Damascus bomb kills 13 as US pressures Russia

Damascus bomb kills 13 as US pressures Russia

DAMASCUS / WASHINGTON
Damascus bomb kills 13 as US pressures Russia

A handout picture released by the Syrian Arab News Agency (SANA) on April 30, 2013, shows smoke billowing from the site believed to be of a blast in the Marjeh district of Damascus. AFP Photo

A bomb killed 13 people in central Damascus April 30, state television said as U.S. President Barack Obama stepped up pressure on Russia over Syria, telling President Vladimir Putin of his concern about the alleged use of chemical weapons.

“The number of casualties in the cowardly terrorist blast targeting the commercial and historic center of Damascus in the Marjeh district rose to 13 martyrs and more than 70 injured,” state television reported, citing the Interior Ministry.

The Syrian Observatory for Human Rights reported “14 dead, including nine civilians and five members of the security forces, in a car bomb attack near the old Interior Ministry headquarters.” The toll could rise further because a number of the wounded were in critical condition, the monitoring group said.
The target of the attack was not immediately clear. Footage showed the former Interior Ministry building near the site of the blast on one of the capital’s main roads.

Interior Minister Mohammed al-Shaar said the bombing was a “bankrupt response” to recent gains by the Syrian army against rebels in the areas surrounding the city center.

Al-Shaar, who was wounded by a car bomb blast in December, said the United States, the West and Israel were directing the group that carried out the bombing. 

Concerned over the reported use of chemical weapons by Damascus, President Barack Obama stepped up pressure on Russia over Syria on April 29, telling President Vladimir Putin of his concern regarding the matter.

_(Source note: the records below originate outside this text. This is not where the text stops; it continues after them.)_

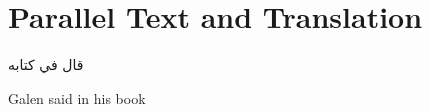 \documentclass[../main.tex]{subfiles}
\begin{document}
\chapter{Parallel Text and Translation}\label{chap:parallel}

\begin{pairs}
\begin{Leftside}
\beginnumbering
\pstart
\textarabic{قال  في كتابه}
\pend
\endnumbering
\end{Leftside}
\begin{Rightside}
\beginnumbering
\pstart
Galen said in his book
\pend
\endnumbering
\end{Rightside}
\end{pairs}
\Columns
\end{document}
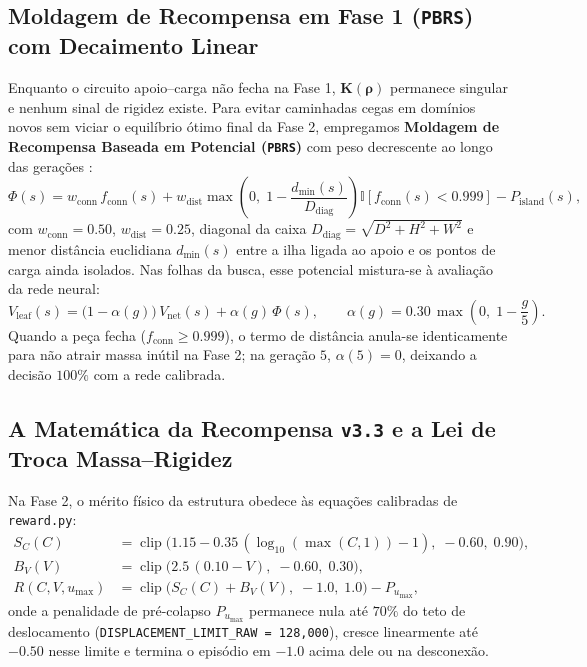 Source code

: \documentclass[11pt,a4paper]{article}
\begin{document}
\subsection{Moldagem de Recompensa em Fase 1 (\texttt{PBRS}) com Decaimento Linear}

Enquanto o circuito apoio--carga não fecha na Fase 1, $\mathbf{K}(\boldsymbol{\rho})$ permanece singular e nenhum sinal de rigidez existe. Para evitar caminhadas cegas em domínios novos sem viciar o equilíbrio ótimo final da Fase 2, empregamos \textbf{Moldagem de Recompensa Baseada em Potencial (\texttt{PBRS})} com peso decrescente ao longo das gerações \citep{wang2020warmstart,muller2025improving}:
\begin{equation}
\Phi(s) = w_{\mathrm{conn}}\, f_{\mathrm{conn}}(s)
+ w_{\mathrm{dist}}\max\!\left(0,\; 1 - \frac{d_{\min}(s)}{D_{\mathrm{diag}}}\right)\mathbb{I}[f_{\mathrm{conn}}(s) < 0.999]
- P_{\mathrm{island}}(s),
\end{equation}
com $w_{\mathrm{conn}} = 0.50$, $w_{\mathrm{dist}} = 0.25$, diagonal da caixa $D_{\mathrm{diag}} = \sqrt{D^2+H^2+W^2}$ e menor distância euclidiana $d_{\min}(s)$ entre a ilha ligada ao apoio e os pontos de carga ainda isolados. Nas folhas da busca, esse potencial mistura-se à avaliação da rede neural:
\begin{equation}
V_{\mathrm{leaf}}(s) = \big(1 - \alpha(g)\big)\,V_{\mathrm{net}}(s) + \alpha(g)\,\Phi(s), \qquad
\alpha(g) = 0.30\,\max\!\left(0,\; 1 - \frac{g}{5}\right).
\end{equation}
Quando a peça fecha ($f_{\mathrm{conn}} \ge 0.999$), o termo de distância anula-se identicamente para não atrair massa inútil na Fase 2; na geração $5$, $\alpha(5) = 0$, deixando a decisão $100\%$ com a rede calibrada.

\subsection{A Matemática da Recompensa \texttt{v3.3} e a Lei de Troca Massa--Rigidez}

Na Fase 2, o mérito físico da estrutura obedece às equações calibradas de \texttt{reward.py}:
\begin{align}
S_C(C) &= \operatorname{clip}\!\big(1.15 - 0.35\,(\log_{10}(\max(C, 1)) - 1),\; -0.60,\; 0.90\big), \\
B_V(V) &= \operatorname{clip}\!\big(2.5\,(0.10 - V),\; -0.60,\; 0.30\big), \\
R(C, V, u_{\max}) &= \operatorname{clip}\!\big(S_C(C) + B_V(V),\; -1.0,\; 1.0\big) - P_{u_{\max}},
\end{align}
onde a penalidade de pré-colapso $P_{u_{\max}}$ permanece nula até $70\%$ do teto de deslocamento (\texttt{DISPLACEMENT\_LIMIT\_RAW = 128,000}), cresce linearmente até $-0.50$ nesse limite e termina o episódio em $-1.0$ acima dele ou na desconexão.
\end{document}
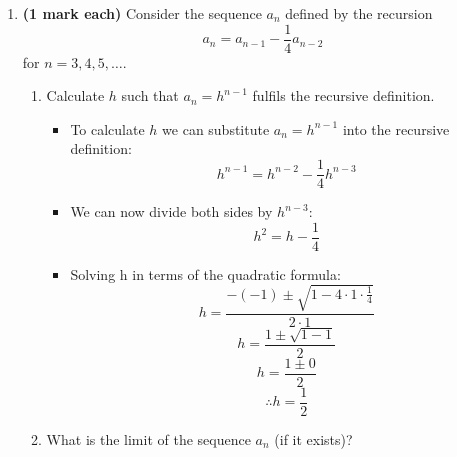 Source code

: \documentclass[12pt]{report}
\begin{document}
\begin{enumerate}[leftmargin=\labelsep]
    \item {\bf (1 mark each)} Consider the sequence $a_n$ defined by the recursion
        \begin{equation}
            a_n=a_{n-1}-\frac{1}{4}a_{n-2}
        \end{equation} for $n=3,4,5,\dots$.
        \begin{enumerate}
            \item Calculate $h$ such that $a_n=h^{n-1}$ fulfils the recursive definition.
                \begin{tcolorbox}
                    \begin{itemize}[label={}]
                        \item To calculate $h$ we can substitute $a_n=h^{n-1}$ into the recursive definition:
                        \begin{equation*}
                            h^{n-1}=h^{n-2}-\frac{1}{4}h^{n-3}
                        \end{equation*}
                        \item We can now divide both sides by $h^{n-3}$:
                        \begin{equation*}
                            h^2=h- \frac{1}{4}
                        \end{equation*}
                        \item Solving h in terms of the quadratic formula:
                        \begin{equation*}
                            h=\frac{-(-1) \pm \sqrt{1-4 \cdot 1 \cdot \frac{1}{4}}}{2 \cdot 1}
                        \end{equation*}
                        \begin{equation*}
                            h=\frac{1 \pm \sqrt{1-1}}{2}
                        \end{equation*}
                        \begin{equation*}
                            h=\frac{1 \pm 0}{2}
                        \end{equation*}
                        \begin{equation*}
                            \therefore h=\frac{1}{2}
                        \end{equation*}
                    \end{itemize}
                \end{tcolorbox}
\newpage 
            \item What is the limit of the sequence $a_n$ (if it exists)?

\end{enumerate}
\end{enumerate}
\end{document}
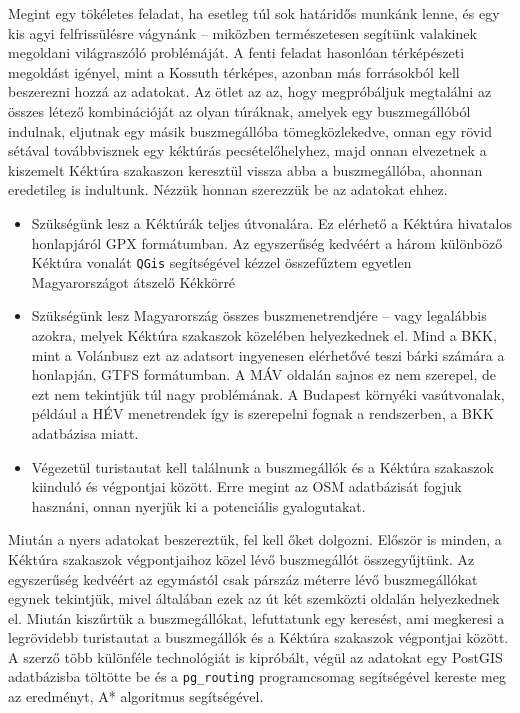 \documentclass[a5paper,10pt]{article}
\begin{document}
\bigskip

Megint egy tökéletes feladat, ha esetleg túl sok határidős munkánk lenne, és egy kis agyi felfrissülésre vágynánk -- miközben természetesen segítünk valakinek megoldani világraszóló problémáját. A fenti feladat hasonlóan térképészeti megoldást igényel, mint a Kossuth térképes, azonban más forrásokból kell beszerezni hozzá az adatokat. Az ötlet az az, hogy megpróbáljuk megtalálni az összes létező kombinációját az olyan túráknak, amelyek egy buszmegállóból indulnak, eljutnak egy másik buszmegállóba tömegközlekedve, onnan egy rövid sétával továbbvisznek egy kéktúrás pecsételőhelyhez, majd onnan elvezetnek a kiszemelt Kéktúra szakaszon keresztül vissza abba a buszmegállóba, ahonnan eredetileg is indultunk. Nézzük honnan szerezzük be az adatokat ehhez.

\begin{itemize}
    \item Szükségünk lesz a Kéktúrák teljes útvonalára. Ez elérhető a Kéktúra hivatalos honlapjáról GPX formátumban. Az egyszerűség kedvéért a három különböző Kéktúra vonalát \texttt{QGis} segítségével kézzel összefűztem egyetlen Magyarországot átszelő Kékkörré
    \item Szükségünk lesz Magyarország összes buszmenetrendjére -- vagy legalábbis azokra, melyek Kéktúra szakaszok közelében helyezkednek el. Mind a BKK, mint a Volánbusz ezt az adatsort ingyenesen elérhetővé teszi bárki számára a honlapján, GTFS formátumban. A MÁV oldalán sajnos ez nem szerepel, de ezt nem tekintjük túl nagy problémának. A Budapest környéki vasútvonalak, például a HÉV menetrendek így is szerepelni fognak a rendszerben, a BKK adatbázisa miatt.
    \item Végezetül turistautat kell találnunk a buszmegállók és a Kéktúra szakaszok kiinduló és végpontjai között. Erre megint az OSM adatbázisát fogjuk hasznáni, onnan nyerjük ki a potenciális gyalogutakat.
\end{itemize}

Miután a nyers adatokat beszereztük, fel kell őket dolgozni. Először is minden, a Kéktúra szakaszok végpontjaihoz közel lévő buszmegállót összegyűjtünk. Az egyszerűség kedvéért az egymástól csak párszáz méterre lévő buszmegállókat egynek tekintjük, mivel általában ezek az út két szemközti oldalán helyezkednek el. Miután kiszűrtük a buszmegállókat, lefuttatunk egy keresést, ami megkeresi a legrövidebb turistautat a buszmegállók és a Kéktúra szakaszok végpontjai között. A szerző több különféle technológiát is kipróbált, végül az adatokat egy PostGIS\cite{postgis} adatbázisba töltötte be és a \texttt{pg\_routing} programcsomag segítségével kereste meg az eredményt, A* algoritmus segítségével.
\end{document}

The call came with Obama facing increasing political heat himself, after the White House said last week that it believed there was growing evidence that Syrian forces had used chemical weapons in the civil war.

“President Obama and President Putin reviewed the situation in Syria, with President Obama underscoring concern over Syrian chemical weapons,” a White House statement said.

Obama is under pressure because last year he said the use or movement of chemical weapons by President Bashar al-Assad’s embattled forces would cross a U.S. “red line.” 

Obama and Putin agreed to stay in touch on Syria and tasked Secretary of State John Kerry and Russian Foreign Minister Sergei Lavrov with working together on the issue.

Meanwhile, a Turkish hospital near the border with Syria took measures upon a report that they would receive several Syrians injured by chemical weapons late yesterday, although no sign of chemical weapons was found in the patients, according to an official.

Nine Syrians admitted at a hospital in Hatay’s Reyhanlı district yesterday evening were checked for effects of chemical weapons after officials received information on the possible use of chemicals, a local official who wanted to remain anonymous told the Hürriyet Daily News today. 

A seriously wounded man was sent to another hospital after initial treatment. An elderly woman who came from the scene had died of a heart attack. Another woman, nine months pregnant, came with symptoms of nausea, raising fears that chemical weapons had been used. Six others who accompanied the patients were checked for effects of chemical weapons by trained medical personnel, but an official said no sign of chemical weapons had been detected in any of the nine.

National Medical Rescue Team (UMKE) members working at the hospital took the patients from the Cilvegözü border gate with Syria to the hospital. The hospital refused to treat any other patients until they completed their work on the Syrian patients.